Alecrim (Rosmarinus officinalis
Um solo bem drenado e sem acidez e locais soalheiros como os que existem na horta, e o alecrim tem tudo para se tornar uma sebe viçosa e viscosa de óleos essenciais, altamente dissuasores de pragas e apetecíveis aos insectos aliados do hortelão. Esta é espécie mais presente na nossa horta.

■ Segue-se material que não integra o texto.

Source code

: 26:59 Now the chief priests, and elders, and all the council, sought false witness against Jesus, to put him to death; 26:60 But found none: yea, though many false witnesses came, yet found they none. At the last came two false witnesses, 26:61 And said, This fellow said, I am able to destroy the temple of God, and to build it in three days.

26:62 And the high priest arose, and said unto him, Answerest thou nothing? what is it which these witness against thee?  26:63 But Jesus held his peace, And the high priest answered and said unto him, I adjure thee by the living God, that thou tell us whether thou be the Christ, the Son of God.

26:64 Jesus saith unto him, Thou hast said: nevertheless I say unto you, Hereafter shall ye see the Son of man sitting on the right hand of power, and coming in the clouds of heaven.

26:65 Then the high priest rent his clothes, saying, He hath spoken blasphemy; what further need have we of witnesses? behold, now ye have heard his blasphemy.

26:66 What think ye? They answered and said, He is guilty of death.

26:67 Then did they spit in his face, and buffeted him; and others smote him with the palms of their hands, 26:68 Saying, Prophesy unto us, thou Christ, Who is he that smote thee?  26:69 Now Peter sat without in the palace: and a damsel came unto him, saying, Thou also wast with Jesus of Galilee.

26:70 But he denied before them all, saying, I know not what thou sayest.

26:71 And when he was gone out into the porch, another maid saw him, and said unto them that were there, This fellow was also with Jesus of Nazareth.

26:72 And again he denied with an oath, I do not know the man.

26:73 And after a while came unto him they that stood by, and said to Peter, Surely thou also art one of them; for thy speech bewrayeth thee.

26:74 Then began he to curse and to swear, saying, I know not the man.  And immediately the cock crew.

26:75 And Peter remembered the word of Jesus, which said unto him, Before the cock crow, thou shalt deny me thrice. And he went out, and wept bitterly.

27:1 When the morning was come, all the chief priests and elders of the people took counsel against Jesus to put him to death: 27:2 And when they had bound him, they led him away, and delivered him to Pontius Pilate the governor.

Tomilho-vulgar (Thymus vulgaris)
É a espécie de tomilho mais representada na horta, onde encontra boas condições para prosperar. Neste momento, as suas flores repletas de néctar são um dos pastos preferidos de abelhas melíferas e outro tipo de insectos. Os tomilhos, de um modo geral, entram no tempero de vários pratos, com destaque para os de caça, ajudando a digestão e a decompor gorduras. Todos os exemplares existentes na horta vieram do Monte do Menir.  

Orégão (Origanum vulgare)
Solos bem drenados e óptima exposição solar eis a receita para conseguir orégãos saudáveis. É aliás o sol que contribui para impregnar as folhas desta planta de óleos essenciais ricos em timol, cuja fragrância atrai abelhas e pequenas borboletas coloridas. Os nossos exemplares surgem consociados com as culturas típicas da horta, de modo a facilitarem a sua fertilização. É uma das plantas obrigatórias na cozinha do Alentejo, sempre à mão ora para temperar azeitonas ora para aromatizar um pratinho de caracóis.